Others were tortured and refused to be released, so that they might gain a better resurrection. Some faced jeers and flogging, while still others were chained and put in prison. They were stoned; they were sawed in two; they were put to death by the sword. They went about in sheepskins and goatskins, destitute, persecuted and mistreated— the world was not worthy of them. They wandered in deserts and mountains, and in caves and holes in the ground. These were all commended for their faith, yet none of them received what had been promised. God had planned something better for us so that only together with us would they be made perfect.
Been doing my ‘homework reading’ from Chris for ‘The Barbarian Way’ by Erwin Raphael McManus. Reading the second chapter and the author’s view on the famous Hebrews 11 passage really caught my attention. The first half of this chapter lists out all the Biblical heroes and their faith and their courage. However from v35 onwards, Chapter 11 lists out the nameless people who all paid the ultimate sacrifice for their faith.

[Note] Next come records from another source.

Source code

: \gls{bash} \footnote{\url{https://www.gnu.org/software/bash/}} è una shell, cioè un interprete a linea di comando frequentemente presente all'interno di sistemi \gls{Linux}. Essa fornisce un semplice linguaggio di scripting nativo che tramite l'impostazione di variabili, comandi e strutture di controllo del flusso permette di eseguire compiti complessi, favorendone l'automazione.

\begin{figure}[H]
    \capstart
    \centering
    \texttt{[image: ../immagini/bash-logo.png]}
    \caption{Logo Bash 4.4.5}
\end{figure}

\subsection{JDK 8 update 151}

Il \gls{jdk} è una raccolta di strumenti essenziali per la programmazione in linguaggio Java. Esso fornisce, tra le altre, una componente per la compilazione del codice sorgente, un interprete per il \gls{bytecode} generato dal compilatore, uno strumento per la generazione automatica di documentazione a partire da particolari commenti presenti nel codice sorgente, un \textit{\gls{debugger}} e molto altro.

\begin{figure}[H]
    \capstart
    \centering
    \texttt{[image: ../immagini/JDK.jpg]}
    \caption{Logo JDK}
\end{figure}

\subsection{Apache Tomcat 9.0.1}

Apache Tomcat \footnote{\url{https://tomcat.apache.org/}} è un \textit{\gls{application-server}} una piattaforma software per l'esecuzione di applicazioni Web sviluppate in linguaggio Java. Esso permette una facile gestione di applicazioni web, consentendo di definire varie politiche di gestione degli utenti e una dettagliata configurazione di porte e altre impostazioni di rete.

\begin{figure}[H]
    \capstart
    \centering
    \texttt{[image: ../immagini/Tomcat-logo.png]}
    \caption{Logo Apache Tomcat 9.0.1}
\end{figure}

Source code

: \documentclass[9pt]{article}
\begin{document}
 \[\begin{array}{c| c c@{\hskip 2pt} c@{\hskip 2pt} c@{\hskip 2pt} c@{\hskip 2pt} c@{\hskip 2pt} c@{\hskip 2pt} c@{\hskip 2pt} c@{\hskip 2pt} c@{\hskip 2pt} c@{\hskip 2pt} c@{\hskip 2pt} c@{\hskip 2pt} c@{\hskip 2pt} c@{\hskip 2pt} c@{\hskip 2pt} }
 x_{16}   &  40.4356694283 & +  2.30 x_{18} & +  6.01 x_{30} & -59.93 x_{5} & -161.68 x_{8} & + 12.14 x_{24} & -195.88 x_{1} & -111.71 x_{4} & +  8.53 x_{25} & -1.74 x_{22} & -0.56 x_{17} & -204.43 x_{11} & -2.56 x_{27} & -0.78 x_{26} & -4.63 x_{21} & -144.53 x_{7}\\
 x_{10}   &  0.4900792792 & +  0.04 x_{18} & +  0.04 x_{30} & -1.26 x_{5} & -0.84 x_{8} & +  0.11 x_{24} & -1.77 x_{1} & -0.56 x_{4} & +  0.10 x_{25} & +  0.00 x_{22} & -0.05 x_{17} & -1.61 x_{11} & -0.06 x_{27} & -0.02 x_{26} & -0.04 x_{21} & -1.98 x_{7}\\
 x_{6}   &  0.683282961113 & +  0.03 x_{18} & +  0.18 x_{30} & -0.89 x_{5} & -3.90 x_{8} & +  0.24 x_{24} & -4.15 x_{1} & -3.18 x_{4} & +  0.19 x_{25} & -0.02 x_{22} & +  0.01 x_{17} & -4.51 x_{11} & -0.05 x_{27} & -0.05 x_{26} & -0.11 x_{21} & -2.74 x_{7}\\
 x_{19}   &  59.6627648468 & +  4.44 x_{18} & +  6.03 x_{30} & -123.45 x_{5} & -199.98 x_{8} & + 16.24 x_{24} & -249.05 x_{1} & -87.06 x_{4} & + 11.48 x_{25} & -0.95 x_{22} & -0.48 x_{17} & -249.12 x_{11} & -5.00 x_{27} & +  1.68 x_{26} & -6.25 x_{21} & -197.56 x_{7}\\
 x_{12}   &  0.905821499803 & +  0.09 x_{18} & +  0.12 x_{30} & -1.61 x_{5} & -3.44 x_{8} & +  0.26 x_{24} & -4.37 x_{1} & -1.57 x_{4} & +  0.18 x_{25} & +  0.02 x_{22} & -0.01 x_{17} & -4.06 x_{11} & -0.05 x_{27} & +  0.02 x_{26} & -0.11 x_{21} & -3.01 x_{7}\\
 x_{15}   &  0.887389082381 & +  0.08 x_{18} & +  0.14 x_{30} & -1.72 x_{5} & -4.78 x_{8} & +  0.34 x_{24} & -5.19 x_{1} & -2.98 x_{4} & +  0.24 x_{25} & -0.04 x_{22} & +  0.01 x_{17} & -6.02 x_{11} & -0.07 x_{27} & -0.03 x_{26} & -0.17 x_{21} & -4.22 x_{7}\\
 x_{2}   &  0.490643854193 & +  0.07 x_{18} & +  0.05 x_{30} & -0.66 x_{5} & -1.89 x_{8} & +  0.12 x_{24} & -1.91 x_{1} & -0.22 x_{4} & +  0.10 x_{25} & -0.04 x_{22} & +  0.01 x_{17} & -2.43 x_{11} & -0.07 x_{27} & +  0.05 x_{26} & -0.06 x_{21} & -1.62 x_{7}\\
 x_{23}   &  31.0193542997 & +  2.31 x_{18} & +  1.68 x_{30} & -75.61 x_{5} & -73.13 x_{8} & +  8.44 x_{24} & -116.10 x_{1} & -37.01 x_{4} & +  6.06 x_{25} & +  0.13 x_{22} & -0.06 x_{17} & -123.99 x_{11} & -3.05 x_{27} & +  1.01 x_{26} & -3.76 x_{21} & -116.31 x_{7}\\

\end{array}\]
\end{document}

It sort of reminds me of why Christianity still stands, why it still remains when every person left, right and centre say that God is obsolete. Because the Bible is more than just about the heroes that every Christian knows: Abraham, Isaac, Jacob et al. It’s about those who laid down their lives in the hope that God’s promise will come to pass. It’s those who were willing to suffer and sacrifice literally everything.
But here’s the ironic thing. If you asked these people whether they had any regrets about following God, all of them would say that they wouldn’t have it any other way. Not because their situations were crash hot: fleeing froma mob in a cave wasn’t fashionable, even back then. It was because they discovered the message of Christ and let it transform them from the inside out. The fact that other Christians may have an easier path in life probably didn’t even register with them: the truth of God’s Word and Jesus’s crucifixion was more than enough. As McManus says, God would choose safety over significance for our lives. He created us so that our lives would count, not so that we could count the days of our lives.
And for that, the author of Hebrews states that the world was not worthy of them.